Primera página del "Clovis" de Firmin de Croze

Primera página del "Clovis" de Firmin de Croze

Esa fue la clase de Historia que aprendió Charles de Gaulle. Obras como ésta estaban destinadas -de manera confesa- a imbuir en las mentes de los niños que alguna vez iban a dirigir a Francia en calidad de élites -intelectuales, militares, económicas, políticas…-, una idea positiva de su propio pasado, una cierta moral de triunfo basada en las grandezas de esa Historia. Una actitud, un propósito consciente y muy determinado, que se repetirá, una y otra vez, en todo lo que se publica en ese campo editorial desde la fecha en la que Charles de Gaulle es sólo un niño hasta la época en la que, por accidentadas circunstancias, asumirá la Presidencia de la IV República francesa que él había salvado de la derrota ante los alemanes en 1940…

En efecto, tras obras como el “Clovis” de Firmin de Croze podemos encontrar el “Bonaparte” y el “Napoléon” de Georges Montorgueil editados por Boivin y Compañía, respectivamente, en 1910 y 1921, dentro de una colección que también dedicará volúmenes de similares características a otras grandes figuras de la Historia de Francia, como el cardenal Richelieu. Todas ellas coinciden en un mismo común denominador: esos grandes hombres han tenido una idea clara de Francia y la han conducido a ser lo que es en el momento en el que se editan esas obras. Por encima de sus errores, de sus crueldades, de las muertes que ocasionaron, de su misma condición de laicos o eclesiásticos, esos grandes hombres del pasado de Francia son metabolizados, positivados podríamos decir, para que los jóvenes burgueses franceses -como Charles de Gaulle- tengan también una idea clara y firme -en general optimista- de su propio pasado[6].

El caso de la obra dedicada al cardenal Richelieu, es verdaderamente revelador. A pesar de tratarse de un eclesiástico, de un príncipe de la iglesia católica, nada de eso impide a Gabriel Hanotaux, prologuista de esa obra publicada en el año 1904 por Combet y Compañía, deshacerse en elogios a Armand Jean du Plessis, anteponiendo a sus convicciones políticas radicales la consideración de que Richelieu, con su propia política -que Hanotaux conocía bien, pues lo había estudiado como historiador-, había dado origen a la Francia grandiosa y republicana que él -antiguo ministro de Exteriores francés, además- dibujaba en su prólogo a la obra de Théodore Cahu.
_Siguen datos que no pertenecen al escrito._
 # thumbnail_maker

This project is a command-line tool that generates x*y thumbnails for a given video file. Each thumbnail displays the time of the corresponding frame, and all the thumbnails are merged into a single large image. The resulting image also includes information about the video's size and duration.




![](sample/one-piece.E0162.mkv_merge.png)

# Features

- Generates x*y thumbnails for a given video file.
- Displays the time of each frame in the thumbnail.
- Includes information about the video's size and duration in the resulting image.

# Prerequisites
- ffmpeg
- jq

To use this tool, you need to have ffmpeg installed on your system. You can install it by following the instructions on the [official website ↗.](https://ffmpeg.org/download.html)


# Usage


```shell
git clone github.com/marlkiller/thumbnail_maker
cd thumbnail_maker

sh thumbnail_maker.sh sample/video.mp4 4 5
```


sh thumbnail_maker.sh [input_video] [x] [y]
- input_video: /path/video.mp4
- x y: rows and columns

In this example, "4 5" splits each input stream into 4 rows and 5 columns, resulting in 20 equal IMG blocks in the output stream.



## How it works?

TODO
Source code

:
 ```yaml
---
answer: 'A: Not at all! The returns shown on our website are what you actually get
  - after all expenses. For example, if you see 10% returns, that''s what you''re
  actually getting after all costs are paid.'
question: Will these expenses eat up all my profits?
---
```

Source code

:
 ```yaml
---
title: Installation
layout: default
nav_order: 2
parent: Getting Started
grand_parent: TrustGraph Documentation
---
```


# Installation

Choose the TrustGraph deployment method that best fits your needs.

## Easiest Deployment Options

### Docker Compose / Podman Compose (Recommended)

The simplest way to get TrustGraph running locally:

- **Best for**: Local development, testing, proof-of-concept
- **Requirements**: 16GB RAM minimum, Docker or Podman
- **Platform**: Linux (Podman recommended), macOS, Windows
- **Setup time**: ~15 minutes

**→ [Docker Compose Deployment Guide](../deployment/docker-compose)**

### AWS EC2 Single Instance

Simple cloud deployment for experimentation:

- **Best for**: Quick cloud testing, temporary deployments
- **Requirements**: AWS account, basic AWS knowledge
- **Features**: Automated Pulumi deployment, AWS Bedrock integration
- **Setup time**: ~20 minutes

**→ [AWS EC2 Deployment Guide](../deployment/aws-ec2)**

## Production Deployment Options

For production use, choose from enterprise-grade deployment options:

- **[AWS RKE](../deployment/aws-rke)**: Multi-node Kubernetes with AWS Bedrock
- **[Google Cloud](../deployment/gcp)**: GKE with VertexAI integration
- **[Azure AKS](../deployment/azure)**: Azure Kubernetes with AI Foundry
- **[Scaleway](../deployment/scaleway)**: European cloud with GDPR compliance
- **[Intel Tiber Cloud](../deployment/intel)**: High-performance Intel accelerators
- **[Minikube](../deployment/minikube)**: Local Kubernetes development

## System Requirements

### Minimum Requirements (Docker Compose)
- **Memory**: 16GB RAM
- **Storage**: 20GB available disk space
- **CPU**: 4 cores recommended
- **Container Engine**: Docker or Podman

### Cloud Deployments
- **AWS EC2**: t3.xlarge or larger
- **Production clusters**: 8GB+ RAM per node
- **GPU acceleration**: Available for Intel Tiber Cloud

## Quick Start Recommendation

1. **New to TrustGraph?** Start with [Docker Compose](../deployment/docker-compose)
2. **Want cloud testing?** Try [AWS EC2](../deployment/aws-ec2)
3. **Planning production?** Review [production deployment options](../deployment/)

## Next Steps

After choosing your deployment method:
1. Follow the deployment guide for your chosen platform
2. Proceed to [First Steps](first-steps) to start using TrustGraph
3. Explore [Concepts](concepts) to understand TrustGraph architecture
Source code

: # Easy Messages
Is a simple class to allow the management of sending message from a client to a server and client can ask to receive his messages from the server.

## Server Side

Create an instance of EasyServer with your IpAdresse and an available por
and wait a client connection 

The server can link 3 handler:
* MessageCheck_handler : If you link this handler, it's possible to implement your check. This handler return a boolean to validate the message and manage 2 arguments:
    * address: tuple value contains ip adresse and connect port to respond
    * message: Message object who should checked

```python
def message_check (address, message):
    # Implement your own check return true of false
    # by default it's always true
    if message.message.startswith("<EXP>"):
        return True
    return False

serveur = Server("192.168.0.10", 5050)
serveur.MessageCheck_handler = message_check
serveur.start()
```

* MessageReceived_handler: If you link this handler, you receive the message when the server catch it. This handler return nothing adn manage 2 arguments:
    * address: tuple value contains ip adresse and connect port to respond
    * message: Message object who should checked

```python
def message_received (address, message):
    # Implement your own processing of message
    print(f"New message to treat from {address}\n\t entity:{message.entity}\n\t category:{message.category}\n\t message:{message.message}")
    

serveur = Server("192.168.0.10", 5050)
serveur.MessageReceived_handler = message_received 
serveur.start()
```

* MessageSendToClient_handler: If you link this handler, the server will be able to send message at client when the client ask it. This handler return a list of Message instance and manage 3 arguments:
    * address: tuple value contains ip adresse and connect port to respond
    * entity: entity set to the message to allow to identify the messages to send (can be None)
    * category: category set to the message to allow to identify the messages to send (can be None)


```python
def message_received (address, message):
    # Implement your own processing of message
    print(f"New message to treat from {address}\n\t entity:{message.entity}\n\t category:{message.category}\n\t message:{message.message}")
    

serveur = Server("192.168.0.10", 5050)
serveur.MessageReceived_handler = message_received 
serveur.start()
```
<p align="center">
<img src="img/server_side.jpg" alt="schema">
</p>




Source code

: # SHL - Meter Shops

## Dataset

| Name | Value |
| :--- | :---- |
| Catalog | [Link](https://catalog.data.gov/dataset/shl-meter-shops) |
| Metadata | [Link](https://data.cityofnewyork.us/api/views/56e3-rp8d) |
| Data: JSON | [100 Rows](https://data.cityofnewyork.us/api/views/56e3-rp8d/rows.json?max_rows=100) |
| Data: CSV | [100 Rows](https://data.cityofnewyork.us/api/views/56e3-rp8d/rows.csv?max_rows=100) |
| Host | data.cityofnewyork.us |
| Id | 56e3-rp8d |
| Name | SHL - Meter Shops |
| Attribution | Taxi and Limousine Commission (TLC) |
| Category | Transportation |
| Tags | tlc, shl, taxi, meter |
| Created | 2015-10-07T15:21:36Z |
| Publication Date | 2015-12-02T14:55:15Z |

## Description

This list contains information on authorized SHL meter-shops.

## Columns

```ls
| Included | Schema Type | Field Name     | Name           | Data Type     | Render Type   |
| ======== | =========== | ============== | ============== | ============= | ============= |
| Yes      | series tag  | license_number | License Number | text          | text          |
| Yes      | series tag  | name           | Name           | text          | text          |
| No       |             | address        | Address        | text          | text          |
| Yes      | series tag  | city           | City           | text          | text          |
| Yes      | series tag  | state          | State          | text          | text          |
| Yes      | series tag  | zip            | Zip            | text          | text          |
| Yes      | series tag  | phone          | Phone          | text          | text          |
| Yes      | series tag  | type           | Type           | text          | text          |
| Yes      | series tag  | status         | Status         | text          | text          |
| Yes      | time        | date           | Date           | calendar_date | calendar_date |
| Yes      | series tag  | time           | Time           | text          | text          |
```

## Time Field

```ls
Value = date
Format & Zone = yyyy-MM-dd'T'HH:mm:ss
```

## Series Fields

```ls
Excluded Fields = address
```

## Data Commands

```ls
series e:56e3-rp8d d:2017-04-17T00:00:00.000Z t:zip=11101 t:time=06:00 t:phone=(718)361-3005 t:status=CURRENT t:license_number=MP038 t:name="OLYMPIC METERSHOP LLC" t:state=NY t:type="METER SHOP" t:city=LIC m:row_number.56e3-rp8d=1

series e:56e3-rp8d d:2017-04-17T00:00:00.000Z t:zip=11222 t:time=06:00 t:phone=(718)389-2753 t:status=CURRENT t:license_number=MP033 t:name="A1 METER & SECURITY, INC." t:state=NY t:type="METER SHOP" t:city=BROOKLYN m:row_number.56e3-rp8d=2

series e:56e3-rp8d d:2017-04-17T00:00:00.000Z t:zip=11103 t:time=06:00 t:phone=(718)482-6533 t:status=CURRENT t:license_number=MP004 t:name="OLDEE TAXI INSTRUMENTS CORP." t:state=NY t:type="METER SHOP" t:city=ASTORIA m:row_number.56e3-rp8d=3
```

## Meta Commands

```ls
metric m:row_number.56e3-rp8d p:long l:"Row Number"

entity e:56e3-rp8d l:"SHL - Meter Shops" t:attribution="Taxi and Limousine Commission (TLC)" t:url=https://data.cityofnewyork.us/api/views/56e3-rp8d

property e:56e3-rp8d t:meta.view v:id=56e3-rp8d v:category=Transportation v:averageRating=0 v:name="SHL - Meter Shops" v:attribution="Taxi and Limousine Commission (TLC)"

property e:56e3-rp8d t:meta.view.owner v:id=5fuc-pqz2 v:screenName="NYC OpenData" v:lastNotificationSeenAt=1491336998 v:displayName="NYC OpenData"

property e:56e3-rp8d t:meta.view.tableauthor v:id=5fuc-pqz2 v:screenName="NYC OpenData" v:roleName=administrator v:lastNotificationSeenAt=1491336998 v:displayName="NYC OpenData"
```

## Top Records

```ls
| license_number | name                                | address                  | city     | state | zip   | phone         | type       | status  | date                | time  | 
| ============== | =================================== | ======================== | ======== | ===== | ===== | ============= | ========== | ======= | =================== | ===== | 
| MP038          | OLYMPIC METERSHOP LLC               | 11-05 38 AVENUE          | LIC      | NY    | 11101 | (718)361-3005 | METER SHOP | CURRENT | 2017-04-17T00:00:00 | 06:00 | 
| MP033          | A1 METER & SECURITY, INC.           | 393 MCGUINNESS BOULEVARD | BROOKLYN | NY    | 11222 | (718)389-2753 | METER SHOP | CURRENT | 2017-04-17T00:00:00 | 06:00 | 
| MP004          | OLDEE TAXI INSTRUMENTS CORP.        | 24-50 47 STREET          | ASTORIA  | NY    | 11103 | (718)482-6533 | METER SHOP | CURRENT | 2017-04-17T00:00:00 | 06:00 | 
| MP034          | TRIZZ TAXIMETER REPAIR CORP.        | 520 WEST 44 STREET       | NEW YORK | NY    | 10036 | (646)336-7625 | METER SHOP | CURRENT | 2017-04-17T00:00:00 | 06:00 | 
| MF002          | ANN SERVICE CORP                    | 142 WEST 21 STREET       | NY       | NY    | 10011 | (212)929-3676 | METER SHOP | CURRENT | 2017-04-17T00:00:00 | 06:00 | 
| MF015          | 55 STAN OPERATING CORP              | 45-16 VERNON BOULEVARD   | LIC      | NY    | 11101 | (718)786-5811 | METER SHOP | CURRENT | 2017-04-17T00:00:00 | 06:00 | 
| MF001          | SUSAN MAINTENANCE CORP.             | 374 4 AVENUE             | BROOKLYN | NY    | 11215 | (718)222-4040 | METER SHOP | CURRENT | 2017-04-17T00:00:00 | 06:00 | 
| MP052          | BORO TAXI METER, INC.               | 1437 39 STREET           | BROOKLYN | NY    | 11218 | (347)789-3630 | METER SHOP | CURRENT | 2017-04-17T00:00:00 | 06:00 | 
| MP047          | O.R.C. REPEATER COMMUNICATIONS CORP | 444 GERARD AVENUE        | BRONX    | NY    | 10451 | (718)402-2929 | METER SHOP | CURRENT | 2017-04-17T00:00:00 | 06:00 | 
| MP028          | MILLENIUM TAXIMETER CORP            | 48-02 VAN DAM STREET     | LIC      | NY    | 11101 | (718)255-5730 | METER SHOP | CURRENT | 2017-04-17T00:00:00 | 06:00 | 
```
Algo que quedaba meridianamente claro en la última de las impactantes ilustraciones de ese libro, que para Hanotaux, no sin razón, eran la mejor parte del mismo. En ella Maurice Leloir había dibujado -y pintado- el monumento funerario del cardenal en la Sorbona cubierto por una figura alada y armada como Atenea -representando a Francia, evidentemente- que cubría, nada menos que con la bandera tricolor republicana, la estatua yacente del cardenal que dedicó toda su vida al servicio de la monarquía cada vez más absoluta de Luis XIII…[7]

Ilustración final para el "Richelieu" de Th. Cahu

Ilustración final para el "Richelieu" de Th. Cahu

En los años 30 del siglo XX continúa esa tradición, por sólo citar un par de ejemplos, un autor como A. De Montgon, que, con la ayuda de dibujantes más vanguardistas, pero no por eso menos eficaces que Job o Maurice Leloir, escribirá volúmenes como “Histoire de France” o “Napoléon”. Éstos, en un formato mucho más asequible, extienden entre el público francés el mismo tipo de ideas que se pueden encontrar en el “Clovis” de Firmin de Croze o en las obras de Cahu o Montorgueil[8].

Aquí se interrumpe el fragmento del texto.